Si le père, lors de ces leçons, se rapproche insensiblement de son fils, Antoine, lui aussi, appréhende autrement ce père renfermé qui ne lui a jamais témoigné un signe d’affection ou même d’attention. Il va comprendre combien cet homme, ancien mineur, a souffert toute sa vie de son analphabétisme. 
Sur le chemin du pardon, il va se réconcilier avec son père mais aussi avec lui-même, son passé et ses origines.


« Maintenant, je dois assumer un patchwork de morceaux de ma vie dans une histoire qui ne m’est pas arrivée. »
Sébastien Ministru, "Mon père est fier d’être dans un livre”,
entretien avec Jean-Luc Cambier (Moustique, 24.01.2018) 

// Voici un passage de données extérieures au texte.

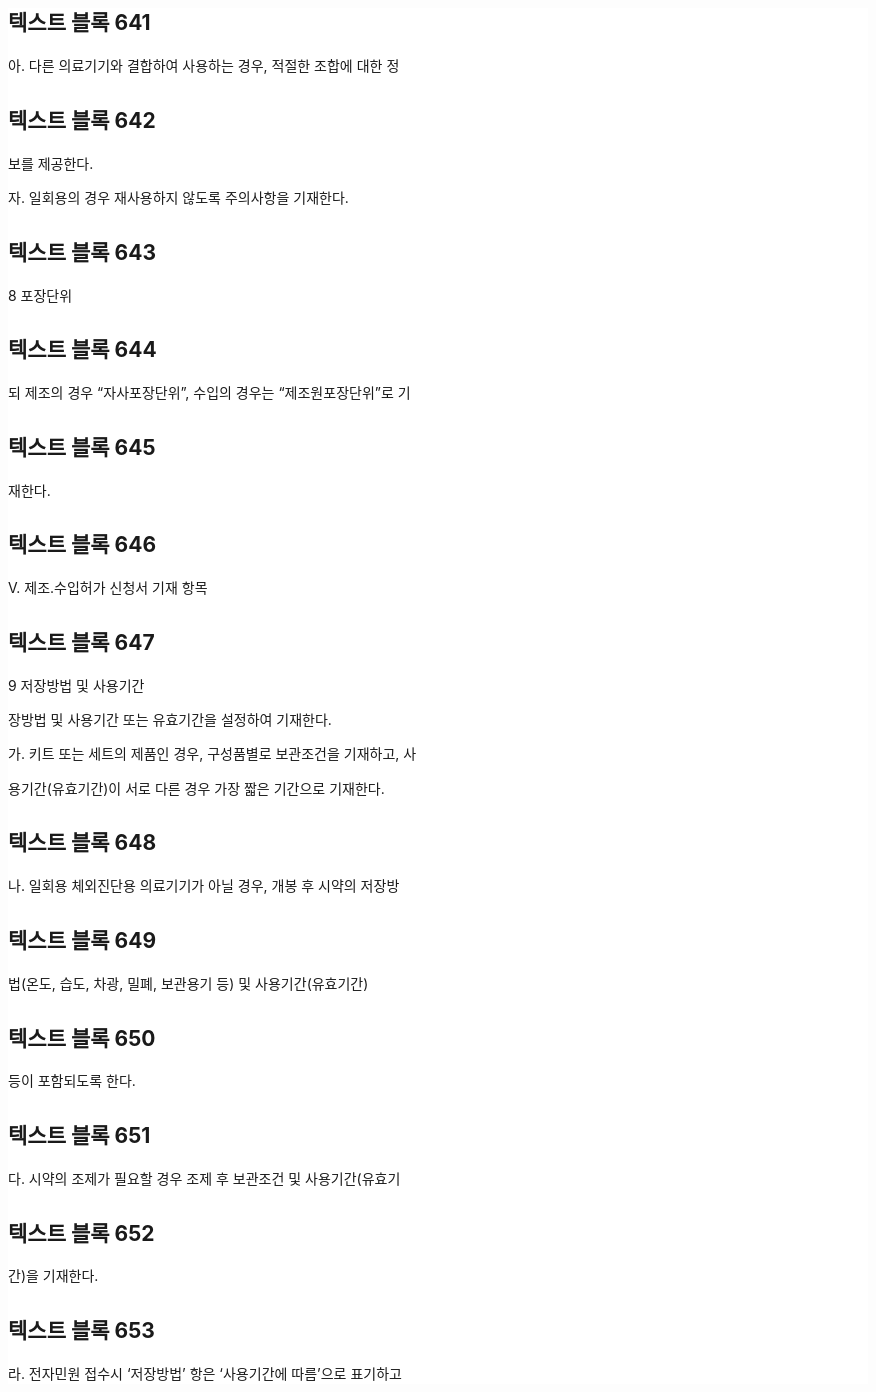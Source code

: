 ## 텍스트 블록 641
아. 다른 의료기기와 결합하여 사용하는 경우, 적절한 조합에 대한 정

## 텍스트 블록 642
보를 제공한다.

자. 일회용의 경우 재사용하지 않도록 주의사항을 기재한다.

## 텍스트 블록 643
8 포장단위

## 텍스트 블록 644
되 제조의 경우 “자사포장단위”, 수입의 경우는 “제조원포장단위”로 기

## 텍스트 블록 645
재한다.

## 텍스트 블록 646
Ⅴ. 제조․수입허가 신청서 기재 항목

## 텍스트 블록 647
9 저장방법 및 사용기간

장방법 및 사용기간 또는 유효기간을 설정하여 기재한다.

가. 키트 또는 세트의 제품인 경우, 구성품별로 보관조건을 기재하고, 사

용기간(유효기간)이 서로 다른 경우 가장 짧은 기간으로 기재한다.

## 텍스트 블록 648
나. 일회용 체외진단용 의료기기가 아닐 경우, 개봉 후 시약의 저장방

## 텍스트 블록 649
법(온도, 습도, 차광, 밀폐, 보관용기 등) 및 사용기간(유효기간)

## 텍스트 블록 650
등이 포함되도록 한다.

## 텍스트 블록 651
다. 시약의 조제가 필요할 경우 조제 후 보관조건 및 사용기간(유효기

## 텍스트 블록 652
간)을 기재한다.

## 텍스트 블록 653
라. 전자민원 접수시 ‘저장방법’ 항은 ‘사용기간에 따름’으로 표기하고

Tout au long de ma lecture, ces deux-là m’ont fait penser à deux vieux chiens errants qui, du matin au soir, se tournent autour, se jaugent, s’observent craintivement, montrent les dents de temps en temps histoire d’impressionner l’autre, qui n’est pas dupe. Tout ça pour finir pelotonnés l’un contre l’autre, histoire de se tenir chaud pour passer la nuit.
C’est une très belle histoire, tendre et mordante à la fois, où l’amour filial l’emporte sur la pudeur des sentiments. Dans ce premier roman, le belge Sébastien Ministru, homme de presse, de radio et de théâtre, a livré beaucoup de lui-même. C’est probablement pour cela que ses personnages sont si vrais, si attachants et si touchants.
Une vraie réussite. Un gros coup de cœur.

Extraits 1 - Extraits 2

Sébastien Ministru - Apprendre à lire (Grasset, 2018)

Commentaires

  1. " tendre et mordante ", une histoire qui prend au coeur de toute évidence. Je garde un souvenir traumatique de ma lecture d'"Illetré " de Cécile Ladjali ( bien que j'ai défendu ce livre ), un regard réaliste et cruel de la situation de jeunes laissés sur le côté par les mots. Alors celle-ci, rien qu'à te lire, elle me touche.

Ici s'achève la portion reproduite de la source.